Zawsze staram się pracować na pełnych obrotach i w taki sposób, by coś po sobie zostawić. Fajnie byłoby, gdyby kiedyś ktoś powiedział, że udało nam się odbudować Ruch w historycznie najgorszym momencie – mówi Seweryn Siemianowski. Nowy prezes Ruchu Chorzów wyzwań się nie boi. Życie stawiało już przed nim wiele. Skoro stanął na czele 14-krotnego mistrza Polski, to znaczy, że wychodził z nich obronną ręką.

Lippi koło nosa

Od urodzenia mieszka w bliskim sąsiedztwie Cichej. Ulica Trzyniecka, Chorzów-Batory, bloki niemalże naprzeciwko stadionu, na który ma pięć minut pieszo. Gdy miał 13 lat, stracił ojca.

– Musiałem szybko pójść do pracy. Starsza siostra też robiła, co mogła, by wesprzeć mamę i podreperować domowy budżet. Chodziłem na bazar na Barską, sprzedawałem ubrania. Poza tym uczyłem się, grałem. Im było gorzej, tym większą miałem motywację do działania. Nie było alternatywy, by się wybić. Jeśli chciałem coś osiągnąć, to tylko przez sport. Z Ruchem jestem związany od piątej klasy podstawówki. Choć wielu rówieśników było lepszych ode mnie, to ja jeden zagrałem w ekstraklasie. Zadebiutowałem jako 18-latek – opowiada Siemianowski, podkreślając też z dumą największe osiągnięcia: zdobycie Pucharu Polski i dotarcie do finału Pucharu Intertoto.

„Siemionowi” przeszedł za to koło nosa wielki mecz z Interem Mediolan. Jesienią 2000 roku Ruch wpadł na słynnego rywala w Pucharze UEFA. Drużynę Marcelo Lippiego, w której składzie byli Sebastian Frey, Laurent Blanc czy Clarence Seedorf, podjęto na Stadionie Śląskim. Skończyło się 0:3. Siemianowski szanse na grę stracił w ostatniej chwili, bo na rozruchu doznał… urazu ręki.

– Trenowaliśmy za bramką. Wyskoczyłem do „szczupaka”, oparłem się potem przy maksymalnym obciążeniu i ręka nie wytrzymała – wspomina nasz rozmówca. Nie wytrzymała po raz drugi. Wcześniej miał z nią problemy, będąc zawodnikiem trzecioligowego CKS-u Czeladź, do którego został wypożyczony z Chorzowa.
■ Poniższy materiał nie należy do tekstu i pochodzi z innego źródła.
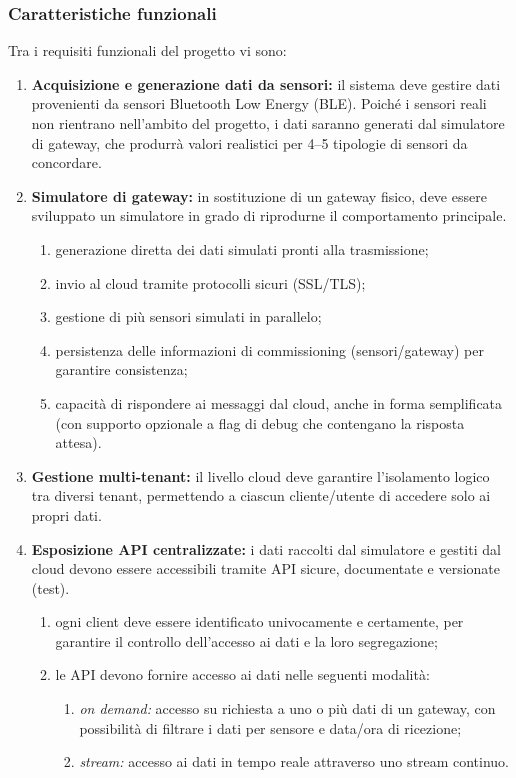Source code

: \documentclass[a4paper,11pt]{article}
\begin{document}
\subsubsection{Caratteristiche funzionali}
Tra i requisiti funzionali del progetto vi sono:
\begin{enumerate}[noitemsep, topsep=0pt]
 \item \textbf{Acquisizione e generazione dati da sensori:} il sistema deve gestire dati provenienti da sensori Bluetooth Low Energy (BLE). Poiché i sensori reali non rientrano nell'ambito del progetto, i dati saranno generati dal simulatore di gateway, che produrrà valori realistici per 4--5 tipologie di sensori da concordare.

 \item \textbf{Simulatore di gateway:} in sostituzione di un gateway fisico, deve essere sviluppato un simulatore 
 in grado di riprodurne il comportamento principale.
 \begin{enumerate}
  \item generazione diretta dei dati simulati pronti alla trasmissione;
  \item invio al cloud tramite protocolli sicuri (SSL/TLS);
  \item gestione di più sensori simulati in parallelo;
  \item persistenza delle informazioni di commissioning (sensori/gateway) per garantire consistenza;
  \item capacità di rispondere ai messaggi dal cloud, anche in forma semplificata 
  (con supporto opzionale a flag di debug che contengano la risposta attesa).
 \end{enumerate}

 \item \textbf{Gestione multi-tenant:} il livello cloud deve garantire l'isolamento logico tra diversi tenant, 
 permettendo a ciascun cliente/utente di accedere solo ai propri dati.

 \item \textbf{Esposizione API centralizzate:} i dati raccolti dal simulatore e gestiti dal cloud devono essere accessibili 
 tramite API sicure, documentate e versionate (test).
 \begin{enumerate}
  \item ogni client deve essere identificato univocamente e certamente, per garantire il controllo 
  dell'accesso ai dati e la loro segregazione;
  \item le API devono fornire accesso ai dati nelle seguenti modalità:
  \begin{enumerate}
   \item \textit{on demand:} accesso su richiesta a uno o più dati di un gateway, 
   con possibilità di filtrare i dati per sensore e data/ora di ricezione;
   \item \textit{stream:} accesso ai dati in tempo reale attraverso uno stream continuo.
  \end{enumerate}
 \end{enumerate}


\end{enumerate}
\end{document}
– To był bardzo trudny okres. W Czeladzi przez rok nie płacili, kontuzja powodowała, że nie mogłem pracować, na głowie miałem ślub, narodziny pierwszego dziecka, studia. Katastrofa – przyznaje.

American dream

Po tym drugim urazie ręki do poważnego futbolu już nie wrócił, licznik występów w ekstraklasie zatrzymał się na 51. Przez moment był grającym trenerem rezerw „Niebieskich”, spędził jedną rundę w BKS-ie Stali Bielsko-Biała, a potem kopał jeszcze piłkę w… Stanach Zjednoczonych.

– Byłem zawodnikiem New Jersey Falcons. Przez trzy miesiące, w 2002 roku. Kilka stadionów się zwiedziło, to była taka półprofesjonalna trzecia liga. Mało treningów, dużo grania. Jednak przede wszystkim – praca, bo po to tam poleciałem. Nieraz i po 14 godzin na budowie. Działaliśmy przy ocieplaniu budynków. Ciężka robota. Rok później wróciłem jeszcze do USA na kolejne trzy miesiące. Jednak już nie grać, a tylko po to, by zarobić i pospłacać jakieś dawne zobowiązania. Tematu, by zostać tam na stałe, absolutnie nie było. Sprawy wizowe nie są proste, nic mnie tam nie trzymało, bo mój dom i rodzina są w Chorzowie – podkreśla Siemianowski.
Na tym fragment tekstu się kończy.